### SUPPLIED MATERIAL ###
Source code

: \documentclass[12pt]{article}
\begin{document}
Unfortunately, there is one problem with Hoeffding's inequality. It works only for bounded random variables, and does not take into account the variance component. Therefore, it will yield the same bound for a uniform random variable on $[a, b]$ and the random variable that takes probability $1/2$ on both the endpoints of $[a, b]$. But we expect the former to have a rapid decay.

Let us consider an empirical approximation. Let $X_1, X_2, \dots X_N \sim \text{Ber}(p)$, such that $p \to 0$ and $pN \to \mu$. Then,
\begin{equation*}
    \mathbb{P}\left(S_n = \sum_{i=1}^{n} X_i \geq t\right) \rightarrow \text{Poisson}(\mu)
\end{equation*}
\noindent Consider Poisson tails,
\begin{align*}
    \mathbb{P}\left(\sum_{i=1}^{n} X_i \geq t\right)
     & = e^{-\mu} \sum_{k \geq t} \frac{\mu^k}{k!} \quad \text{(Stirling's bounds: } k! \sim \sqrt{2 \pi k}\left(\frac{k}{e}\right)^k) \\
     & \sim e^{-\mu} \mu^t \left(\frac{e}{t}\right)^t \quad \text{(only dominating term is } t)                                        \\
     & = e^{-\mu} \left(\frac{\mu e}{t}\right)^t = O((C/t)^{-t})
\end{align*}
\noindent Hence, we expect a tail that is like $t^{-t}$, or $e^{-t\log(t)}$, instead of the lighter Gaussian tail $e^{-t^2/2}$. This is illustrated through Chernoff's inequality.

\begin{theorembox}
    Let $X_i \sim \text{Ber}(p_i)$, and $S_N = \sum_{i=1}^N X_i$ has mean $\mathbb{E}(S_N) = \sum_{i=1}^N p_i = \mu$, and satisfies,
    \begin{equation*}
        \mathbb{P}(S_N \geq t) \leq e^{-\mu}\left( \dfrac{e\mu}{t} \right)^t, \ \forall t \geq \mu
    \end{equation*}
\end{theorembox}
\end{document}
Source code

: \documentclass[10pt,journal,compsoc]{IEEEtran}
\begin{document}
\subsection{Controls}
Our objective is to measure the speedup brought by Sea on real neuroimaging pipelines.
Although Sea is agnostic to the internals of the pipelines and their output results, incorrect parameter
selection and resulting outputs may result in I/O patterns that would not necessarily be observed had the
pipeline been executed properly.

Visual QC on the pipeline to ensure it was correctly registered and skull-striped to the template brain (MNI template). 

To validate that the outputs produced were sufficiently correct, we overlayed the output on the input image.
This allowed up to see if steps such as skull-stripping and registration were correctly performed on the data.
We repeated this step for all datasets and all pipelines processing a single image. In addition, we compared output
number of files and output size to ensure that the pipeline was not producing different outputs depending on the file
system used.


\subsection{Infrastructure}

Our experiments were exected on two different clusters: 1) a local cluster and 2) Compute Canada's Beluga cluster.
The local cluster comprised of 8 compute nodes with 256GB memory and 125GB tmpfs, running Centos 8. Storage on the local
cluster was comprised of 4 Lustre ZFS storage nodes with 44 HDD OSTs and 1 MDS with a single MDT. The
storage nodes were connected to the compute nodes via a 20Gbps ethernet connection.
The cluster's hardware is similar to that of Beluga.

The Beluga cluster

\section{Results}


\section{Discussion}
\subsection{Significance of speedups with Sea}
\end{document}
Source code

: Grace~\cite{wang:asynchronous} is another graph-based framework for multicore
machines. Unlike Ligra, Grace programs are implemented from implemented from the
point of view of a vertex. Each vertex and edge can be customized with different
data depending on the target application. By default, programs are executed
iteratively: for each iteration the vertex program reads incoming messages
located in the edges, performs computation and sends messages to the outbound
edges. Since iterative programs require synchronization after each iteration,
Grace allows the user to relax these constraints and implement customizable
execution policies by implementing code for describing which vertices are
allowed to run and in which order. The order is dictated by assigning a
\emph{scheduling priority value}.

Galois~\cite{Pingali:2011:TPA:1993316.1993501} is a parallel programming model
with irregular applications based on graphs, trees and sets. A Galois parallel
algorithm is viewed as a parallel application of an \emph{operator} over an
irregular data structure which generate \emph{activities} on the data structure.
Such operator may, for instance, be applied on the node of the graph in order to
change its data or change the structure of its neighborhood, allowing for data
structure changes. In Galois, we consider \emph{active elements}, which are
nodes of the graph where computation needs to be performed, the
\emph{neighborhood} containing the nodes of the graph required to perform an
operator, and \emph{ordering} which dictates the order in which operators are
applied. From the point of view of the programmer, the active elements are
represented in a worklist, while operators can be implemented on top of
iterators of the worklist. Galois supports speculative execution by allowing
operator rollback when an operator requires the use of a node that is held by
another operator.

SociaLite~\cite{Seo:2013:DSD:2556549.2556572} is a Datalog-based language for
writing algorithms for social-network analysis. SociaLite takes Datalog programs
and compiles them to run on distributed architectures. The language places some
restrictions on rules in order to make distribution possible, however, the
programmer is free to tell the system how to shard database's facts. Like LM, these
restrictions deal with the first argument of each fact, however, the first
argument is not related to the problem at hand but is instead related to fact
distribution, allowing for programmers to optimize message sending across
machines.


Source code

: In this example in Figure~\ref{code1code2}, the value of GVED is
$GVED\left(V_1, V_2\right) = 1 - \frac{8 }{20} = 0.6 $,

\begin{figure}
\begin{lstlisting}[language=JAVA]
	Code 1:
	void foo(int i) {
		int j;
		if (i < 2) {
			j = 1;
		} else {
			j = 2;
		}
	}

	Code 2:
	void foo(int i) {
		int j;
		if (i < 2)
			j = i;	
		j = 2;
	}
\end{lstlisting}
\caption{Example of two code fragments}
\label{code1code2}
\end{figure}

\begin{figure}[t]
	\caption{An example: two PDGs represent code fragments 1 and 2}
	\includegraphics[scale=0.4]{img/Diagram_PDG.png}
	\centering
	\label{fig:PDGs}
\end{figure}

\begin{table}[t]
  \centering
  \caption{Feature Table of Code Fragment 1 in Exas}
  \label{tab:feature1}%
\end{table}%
###
WORK INSTRUCTIONS: Of the entries above, repeat exactly the lines from the line with "execution policies by" through the line with "with irregular applications", both of them included.

REPLY:
execution policies by implementing code for describing which vertices are
allowed to run and in which order. The order is dictated by assigning a
\emph{scheduling priority value}.

Galois~\cite{Pingali:2011:TPA:1993316.1993501} is a parallel programming model
with irregular applications based on graphs, trees and sets. A Galois parallel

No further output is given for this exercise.